The Profound Disconnect: #YesAllWomen vs. #NotAllMen
There is a disconnect within our culture that needs to be addressed.
The #YesAllWomen tag, filled with everyday harassments and shocking stories of assault, has been making waves across social media. However, it wasn’t long before it found itself crashing against #NotAllMen, who were quick to rebuff any generalizations. Many pointing out that since they’re not like that, they don’t appreciate being viewed as a potential predator.
However, to properly dissect why these two headspaces work against each other, let’s take a look at the advice we give women on how ‘not to get attacked.’ Expert advice (from ABC News no less) tells women to avoid scarves (to avoid being strangled), necklaces and high heels. Women should make eye contact, keep your hands free, your ears open, take well-lit routes, vary their routine and don’t be too sympathetic. Other advice includes: Be paranoid and suspicious (seriously that’s verbatim). It also notes that women should be aware of men sitting in cars parked near them, evaluating every situation at all times.

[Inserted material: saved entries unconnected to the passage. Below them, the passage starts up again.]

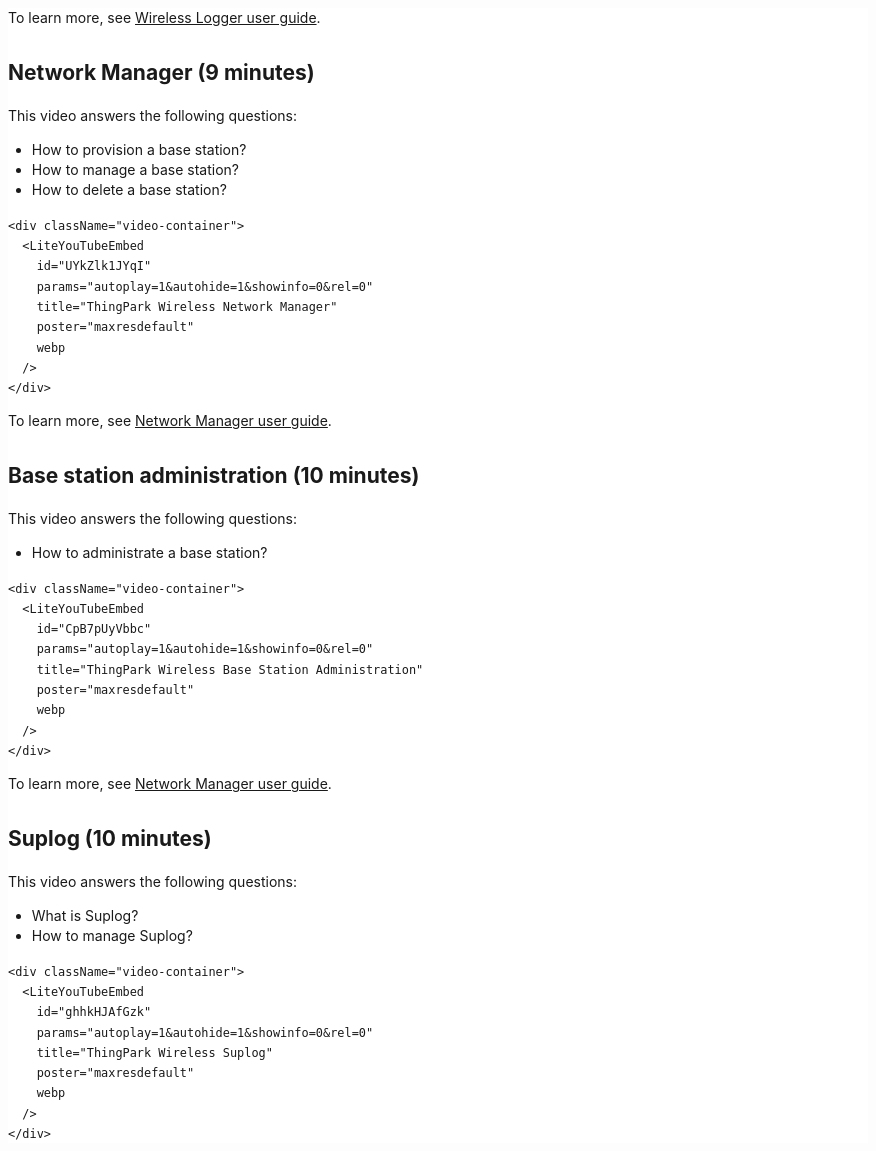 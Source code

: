 To learn more, see [Wireless Logger user guide](../user-guide/network-tools/wireless-logger/overview.md).

## Network Manager (9 minutes)

This video answers the following questions:
- How to provision a base station?
- How to manage a base station?
- How to delete a base station?

```
<div className="video-container">
  <LiteYouTubeEmbed
    id="UYkZlk1JYqI"
    params="autoplay=1&autohide=1&showinfo=0&rel=0"
    title="ThingPark Wireless Network Manager"
    poster="maxresdefault"
    webp
  />
</div>
```

To learn more, see [Network Manager user guide](../user-guide-tpw/network-manager/index.md).

## Base station administration (10 minutes)

This video answers the following questions:
- How to administrate a base station?

```
<div className="video-container">
  <LiteYouTubeEmbed
    id="CpB7pUyVbbc"
    params="autoplay=1&autohide=1&showinfo=0&rel=0"
    title="ThingPark Wireless Base Station Administration"
    poster="maxresdefault"
    webp
  />
</div>
```

To learn more, see [Network Manager user guide](../user-guide-tpw/network-manager/index.md).

## Suplog (10 minutes)

This video answers the following questions:
- What is Suplog?
- How to manage Suplog?

```
<div className="video-container">
  <LiteYouTubeEmbed
    id="ghhkHJAfGzk"
    params="autoplay=1&autohide=1&showinfo=0&rel=0"
    title="ThingPark Wireless Suplog"
    poster="maxresdefault"
    webp
  />
</div>
```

To avoid being raped by that stranger in the dark alley (who really, makes up a small amount of total rapes, but let’s avoid that pesky fact) we must go out with our game face on. Shoes we can run in, hair up (but not in a ponytail, otherwise it can be grabbed), skirts or trousers we can kick in, and we must be prepared to fight. Women must ‘wear better armor,’ as one man once put it to me.
That same man also reminded me that life is filled with risks, such as driving a car. That we all have to watch out for drunk drivers, and that’s just part of being human. And yes, we all must be careful when we drive because bad things can happen. But I’ve yet to hear of someone hit by a drunk driver being asked “why were you even driving?,” “why did you drive by a bar?” or “why did you choose a car that wasn’t able to handle an impact?”
The onus is on women to protect ourselves from rape. So we must stay vigilant. And in this constant hyper-vigilance we must also let go of any personal trauma that would prejudice us against a well-meaning stranger who just wants to ‘talk.’
My father once told me a story about the Vietnam War. How every woman and child that wandered into camp was looked on with suspicion because sometimes women and children (not all women and children) would come in crying for help, right before blowing themselves up. Many of us can empathize that after this happens a few times, he and his fellow Marines would be more likely to aim their guns at innocents.
An article came out a few years ago, titled Schrödinger’s Rapist, detailing how men, perfectly lovely men just interested in meeting someone, ought to approach women in public. One example for men to consider: “’If I were dangerous, would this woman be safe in this space with me?’ If the answer is no, then it isn’t appropriate to approach her.”
The backlash was immense. Men were angered by the presumption that they should have to take extra care to not be thought of as rapists. They aren’t rapists; they’re normal guys just looking for love. Why should the burden be on them to consider all these things while just trying to have a normal conversation in a social setting?
Which is where the disconnect between what we teach women about men, and men about women, lies. It should come as no surprise that we can’t, as a society, maintain these two head spaces. That women need to be paranoid and suspicious, but men should not be treated like de facto rapists.
We need to come to a better solution.
Luckily there is one. Unfortunately, it involves accountability from all of us.
Let’s start out with some facts: culture influences the amount of violent sexual assaults against women. Studies have shown that when researching gender inequality, associated with access to education, income, occupation and legal status, across the decades, higher equality does correlate to fewer rapes in the long term.
What does this mean? In a nutshell, it means that as a culture we can control a large amount of harassment and violence against women. It’s an oddly controversial thing to say. We all like to think of ourselves as special snowflakes, making individualistic impacts amongst a few bad eggs. But our impacts, or lack of them, don’t occur in a vacuum. They are heaped upon mountains of accumulated culture that looms over us, dictating our daily lives.
If we want to change the way sexual violence occurs, and how women are told to look at men, we need to shift our society to one of accountability. We must stop dismissing the fears shared by hundreds of thousands of women. We must create a world where men who holler at women out of cars are shamed by their friends, where those who grab women are ganged up on and told to leave the bar. A world where not respecting a women’s space causes men more trouble than it’s worth, a world where people stop being friends with rapists.
“It takes one rapist to commit a rape, but it takes a village to create an environment where it happens over and over and over.”
- Thomas MacAulay Millar
We cannot continue to exist in a society that tells us to fear all men, but #NotAllMen. It simply doesn’t work. There are ways to unravel this mess. But first we must let go of this notion that on our individualistic levels, we aren’t complicit. We are. And the sooner we can admit it, the sooner we can move on from defensive ideologies into solutions.
It will never be 100% safe for men or women — after all, the world is a dangerous place. But we could make it better, so why wouldn’t we?